There is a lot of debate these days on whether the US government (Obama, EPA and others) should allow (or not) the construction of the Keystone pipeline to connect the oil production regions in Alberta to the refineries of the US gulf coast. In Canada there has not been much of a debate, the federal government is well aligned with the interest of the oil industry. Taking Canada's standpoint this seems quite logical, building the pipeline will allow the oil producers from Alberta to receive a higher price for the oil they produce and allow the industry to increase their production volumes. In return, this will increase the royalties the governments receive from the industry. But are these pipeline projects (Keystone XL, Northern Gateaway, Enbridge Line 9 reversal) really good for the Canadian economy?
Over the last decade, oil sands have unquestionably made Canada a more prosperous country (see this graph showing how Canada has outperformed the US in GDP growth since year 2000). But the benefits from oil sands exploitation seem to be disproportionately skewed towards a small part of the Canadian population (mostly in Alberta) and have a negative impact on the other parts (mostly in Ontario) - let me explain why that is.

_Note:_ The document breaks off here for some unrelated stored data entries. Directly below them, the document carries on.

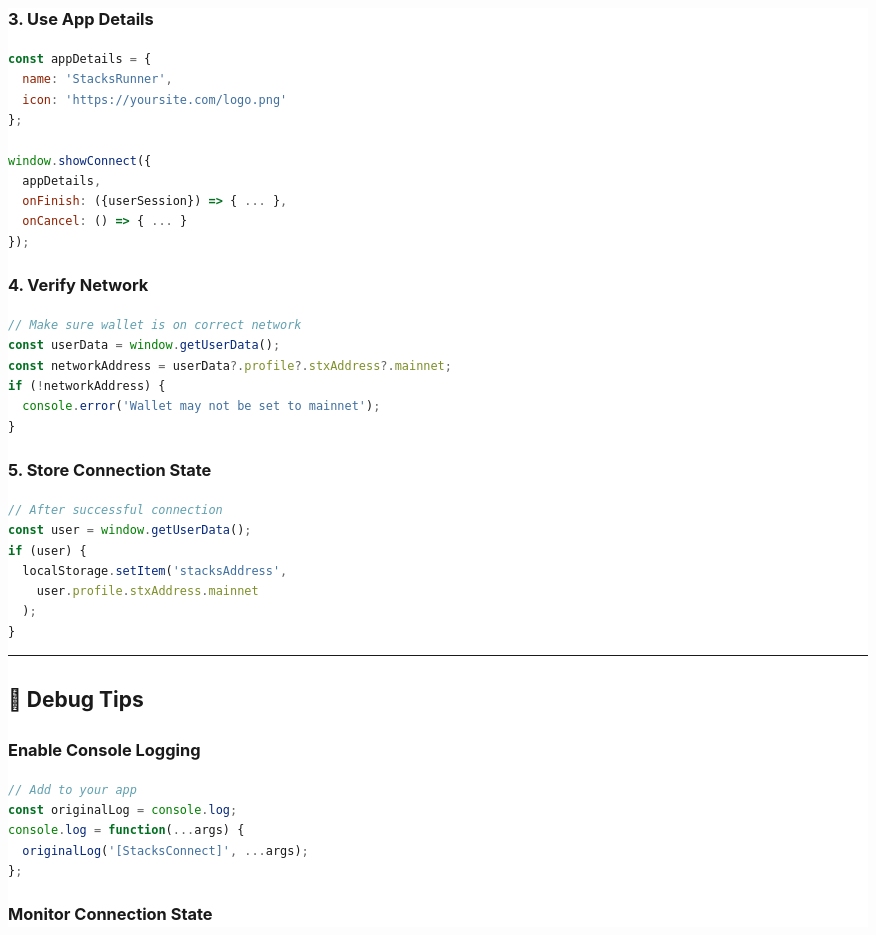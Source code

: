 ### 3. Use App Details

```javascript
const appDetails = {
  name: 'StacksRunner',
  icon: 'https://yoursite.com/logo.png'
};

window.showConnect({
  appDetails,
  onFinish: ({userSession}) => { ... },
  onCancel: () => { ... }
});
```

### 4. Verify Network

```javascript
// Make sure wallet is on correct network
const userData = window.getUserData();
const networkAddress = userData?.profile?.stxAddress?.mainnet;
if (!networkAddress) {
  console.error('Wallet may not be set to mainnet');
}
```

### 5. Store Connection State

```javascript
// After successful connection
const user = window.getUserData();
if (user) {
  localStorage.setItem('stacksAddress', 
    user.profile.stxAddress.mainnet
  );
}
```

---

## 🔧 Debug Tips

### Enable Console Logging

```javascript
// Add to your app
const originalLog = console.log;
console.log = function(...args) {
  originalLog('[StacksConnect]', ...args);
};
```

### Monitor Connection State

Consider that more revenues from oil sands result in a stronger Canadian dollar ...
The first key relation to understand is the one between the Canadian dollar and the revenues from oil sands production. As described in my previous post, the higher the revenues from oil sands, the stronger the Canadian dollar becomes. We have calculated that a 10% increase in oil revenues strengthen the Canadian dollar by 3%, this is quite significant.
... and that a higher Canadian dollar equals less manufacturing jobs in Canada
The second relation to understand is the link between the value of the Canadian dollar (compare to the US dollar) and the manufacturing employment in Canada. A large portion of the Canadian manufacturing sector produces products to export to the US. Because it increases the price US companies have to pay for Canadian goods, a stronger Canadian dollar has a negative impact on the competitiveness of Canada’s manufacturing sector. As a matter of fact, since year 2000, a period during which the Canadian dollar strengthened by 40%, Canada has seen a 20% reduction in manufacturing employment (500,000 jobs lost since the peak) - This graph should quickly convince you of the relation between the strength of the Canadian dollar exchange rate (vs the US dollar) and the manufacturing employment in Canada. Notice how the manufacturing employment increases when the Canadian dollar goes down (from the period going from 1992 to 2002) and then how employment goes down with the strengthening of the currency (past 2002).
Hence, more revenues from oil sands equal less manufacturing jobs in Canada
It is easy to put the pieces together: more revenues from oil sands equal a stronger Canadian dollar, a stronger Canadian dollar equals a reduction in the manufacturing employment in Canada. An industry mostly concentrated in southern Ontario. Keystone and the other pipeline projects are likely to make this relationship stronger further impairing the competitiveness of the Canadian manufacturing industry. In fact, it’s not far-fetched that Keystones and the other pipeline projects could result in 75,000 manufacturing jobs lost in Canada …(see Note below)
By the way, the big beneficiaries of these job losses in Canada are the American manufacturing workers. For instance, many of the auto manufacturing jobs lost in Canada at Ford, Toyota or GM plants found their way to brand new plants in southern USA. See how, over the last 10 years, the manufacturing employment in the US has declined more slowly than the one in Canada.
Note: Assumed that Keystone and the other projects will close the Edmonton Par to Brent oil price spread (return to pre 2008 level). This would result in an increase of ~30$/bbl received by the oil sand producers; a 30% increase from the current level. In the past, we have calculated that a 10% increase in the oil revenues increased the value of the Canadian dollar by 3%. Based on the 2000 to 2013 period, we can also safely assume that a 1% increase in the value of the Canadian dollar results in a 0.5% reduction of manufacturing employment. So, based on historical trends (everything else being equal) we can assume that Keystone XL (and the other projects) could result in a 4.5% reduction of the manufacturing employment. Based on the current level of 1.7 million jobs this corresponds to 75,000 manufacturing jobs lost in Canada.